Insights / Chained Azure Functions for resumable, high-volume API sync

Chained Azure Functions for resumable, high-volume API sync

A paginated API, a strict rate limit, and a job too big for one execution. Chained HTTP-triggered Functions give you a sync that resumes from any failure — without Durable Functions.

Published

February 2026

Length

6 min read

Topics

Azure · Integration · Patterns

Here is a job that sounds simple and isn't: pull a large, paginated external API into your own database on a schedule. Tens of thousands of records. A strict rate limit. And a hard requirement that a failure halfway through never corrupts the data or restarts the whole run.

Why one big job fails

The obvious implementation is a single scheduled job that loops through every page. It fails for two reasons that arrive together.

First, the execution ceiling. Serverless functions have a maximum run time; a long sync runs straight into it and dies mid-flight. Second, the rate limit. Push the API as fast as one loop can and it starts returning 429s — so the same job is now both too slow to finish in its time budget and too fast for the API to tolerate. Those constraints don't compromise. They just both win, and the job loses.

The chain

The fix is to stop thinking of it as one job. Model it as a chain of small ones.

A timer triggers the first run. Each run does a bounded, predictable slice of work — one page range — and then, as its final act, invokes the next run over HTTP, handing it a resumption token: where to start, what the last successfully processed record id was. Each link in the chain is well inside the execution ceiling because each link is small by construction. The chain continues until there is nothing left to fetch.

Because progress is tracked by last-processed id, a failure costs exactly one link. The chain restarts from the resumption token, not from zero. The sync became resumable the moment it became incremental.

A job too big for one execution isn't a job that needs a bigger execution. It's a job that needs to be a chain.

Backoff that adapts

Inside each link, the rate limit still has to be respected — but a fixed sleep is a poor tool. Too short and you still get throttled; too long and the sync crawls. Adaptive backoff responds to what the API is actually telling you: slow down when it signals pressure, recover when it doesn't, and add jitter so retries don't synchronize into a thundering herd.

Land it safely

The last mile is the write. Records land through bulk upserts — set-based, not row-by-row — so a re-run of a link is idempotent: the same page processed twice produces the same database state, not duplicates. And where the source is nested JSON, mappers flatten those arrays into relational columns at write time, so what lands is something the rest of the business can actually query.

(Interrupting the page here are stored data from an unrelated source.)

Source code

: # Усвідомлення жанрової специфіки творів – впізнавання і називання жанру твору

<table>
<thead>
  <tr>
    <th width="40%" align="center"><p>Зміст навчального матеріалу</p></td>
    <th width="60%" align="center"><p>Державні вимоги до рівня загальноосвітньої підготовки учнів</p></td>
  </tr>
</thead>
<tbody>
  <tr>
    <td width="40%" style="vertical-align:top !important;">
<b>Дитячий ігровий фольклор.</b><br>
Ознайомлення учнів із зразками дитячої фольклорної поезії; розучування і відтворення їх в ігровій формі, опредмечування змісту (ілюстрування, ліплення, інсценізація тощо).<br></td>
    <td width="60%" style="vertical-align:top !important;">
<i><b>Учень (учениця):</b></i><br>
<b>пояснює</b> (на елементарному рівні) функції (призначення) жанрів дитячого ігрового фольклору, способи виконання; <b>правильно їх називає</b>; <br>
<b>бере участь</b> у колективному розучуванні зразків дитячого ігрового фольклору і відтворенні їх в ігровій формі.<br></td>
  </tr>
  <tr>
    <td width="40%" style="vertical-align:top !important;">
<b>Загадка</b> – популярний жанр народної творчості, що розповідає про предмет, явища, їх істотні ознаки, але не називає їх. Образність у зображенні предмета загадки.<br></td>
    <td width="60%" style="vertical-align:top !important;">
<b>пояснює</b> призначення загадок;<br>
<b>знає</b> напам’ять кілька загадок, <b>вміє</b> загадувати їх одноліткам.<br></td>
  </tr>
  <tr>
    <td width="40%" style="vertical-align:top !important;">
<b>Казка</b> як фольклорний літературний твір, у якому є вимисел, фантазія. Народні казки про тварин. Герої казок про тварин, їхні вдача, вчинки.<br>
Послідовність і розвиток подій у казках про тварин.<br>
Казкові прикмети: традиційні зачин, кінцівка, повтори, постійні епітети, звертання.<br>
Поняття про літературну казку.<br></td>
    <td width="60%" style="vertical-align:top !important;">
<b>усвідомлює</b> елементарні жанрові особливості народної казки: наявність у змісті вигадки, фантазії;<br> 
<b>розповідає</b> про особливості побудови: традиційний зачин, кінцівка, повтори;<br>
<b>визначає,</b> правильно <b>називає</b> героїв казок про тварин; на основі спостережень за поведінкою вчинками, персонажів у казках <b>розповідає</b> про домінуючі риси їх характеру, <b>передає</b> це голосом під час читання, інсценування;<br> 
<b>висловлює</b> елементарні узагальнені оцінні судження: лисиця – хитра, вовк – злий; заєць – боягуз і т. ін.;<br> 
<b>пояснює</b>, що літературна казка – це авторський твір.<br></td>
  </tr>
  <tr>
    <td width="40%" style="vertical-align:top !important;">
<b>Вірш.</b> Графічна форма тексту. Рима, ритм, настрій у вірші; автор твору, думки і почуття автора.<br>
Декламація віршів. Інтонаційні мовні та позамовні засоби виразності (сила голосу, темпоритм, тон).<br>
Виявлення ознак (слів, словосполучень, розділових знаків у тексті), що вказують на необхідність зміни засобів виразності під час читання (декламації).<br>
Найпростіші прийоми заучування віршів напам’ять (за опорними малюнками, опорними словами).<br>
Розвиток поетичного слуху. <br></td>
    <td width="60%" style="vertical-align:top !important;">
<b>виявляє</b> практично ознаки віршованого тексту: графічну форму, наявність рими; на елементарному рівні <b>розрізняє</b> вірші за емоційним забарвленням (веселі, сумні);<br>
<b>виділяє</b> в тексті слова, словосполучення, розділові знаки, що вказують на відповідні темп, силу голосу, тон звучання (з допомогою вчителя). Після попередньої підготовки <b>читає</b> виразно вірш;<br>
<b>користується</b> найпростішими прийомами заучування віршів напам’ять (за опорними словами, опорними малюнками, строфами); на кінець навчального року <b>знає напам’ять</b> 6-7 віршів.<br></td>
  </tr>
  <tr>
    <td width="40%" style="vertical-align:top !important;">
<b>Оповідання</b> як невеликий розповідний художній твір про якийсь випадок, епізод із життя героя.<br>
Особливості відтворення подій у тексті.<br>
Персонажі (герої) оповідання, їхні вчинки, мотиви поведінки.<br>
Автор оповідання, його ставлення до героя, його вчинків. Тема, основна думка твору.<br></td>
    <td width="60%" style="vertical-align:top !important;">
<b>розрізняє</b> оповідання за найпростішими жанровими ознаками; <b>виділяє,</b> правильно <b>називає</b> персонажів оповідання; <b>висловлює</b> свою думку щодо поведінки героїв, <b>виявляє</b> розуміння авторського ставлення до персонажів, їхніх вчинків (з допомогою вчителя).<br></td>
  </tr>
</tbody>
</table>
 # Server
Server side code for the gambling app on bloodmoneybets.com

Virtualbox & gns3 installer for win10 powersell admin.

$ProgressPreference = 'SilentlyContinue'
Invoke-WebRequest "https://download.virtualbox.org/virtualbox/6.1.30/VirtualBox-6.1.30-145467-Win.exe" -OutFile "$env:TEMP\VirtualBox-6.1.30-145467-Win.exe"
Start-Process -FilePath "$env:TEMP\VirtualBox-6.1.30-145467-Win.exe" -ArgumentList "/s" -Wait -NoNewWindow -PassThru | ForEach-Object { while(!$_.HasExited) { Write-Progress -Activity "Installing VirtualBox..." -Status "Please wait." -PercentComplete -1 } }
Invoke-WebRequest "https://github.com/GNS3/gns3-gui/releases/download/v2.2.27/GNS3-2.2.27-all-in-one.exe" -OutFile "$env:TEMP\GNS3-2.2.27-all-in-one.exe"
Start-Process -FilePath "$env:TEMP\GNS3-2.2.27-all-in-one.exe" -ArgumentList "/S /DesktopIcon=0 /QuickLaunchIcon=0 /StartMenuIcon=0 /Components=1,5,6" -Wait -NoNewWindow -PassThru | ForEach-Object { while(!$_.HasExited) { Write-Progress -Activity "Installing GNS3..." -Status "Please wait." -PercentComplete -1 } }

When to reach for Durable instead

This pattern is deliberately lightweight — no durable orchestration runtime, no extra infrastructure to operate. That is its appeal and its limit. If you need fan-out across hundreds of parallel branches with coordinated completion, or human-in-the-loop steps, or strict exactly-once guarantees across a complex graph, a durable orchestration framework earns its weight.

A paginated sync is none of those things. It is a straight line that must survive being interrupted. Chained functions with a resumption token give you exactly that — and nothing you have to babysit.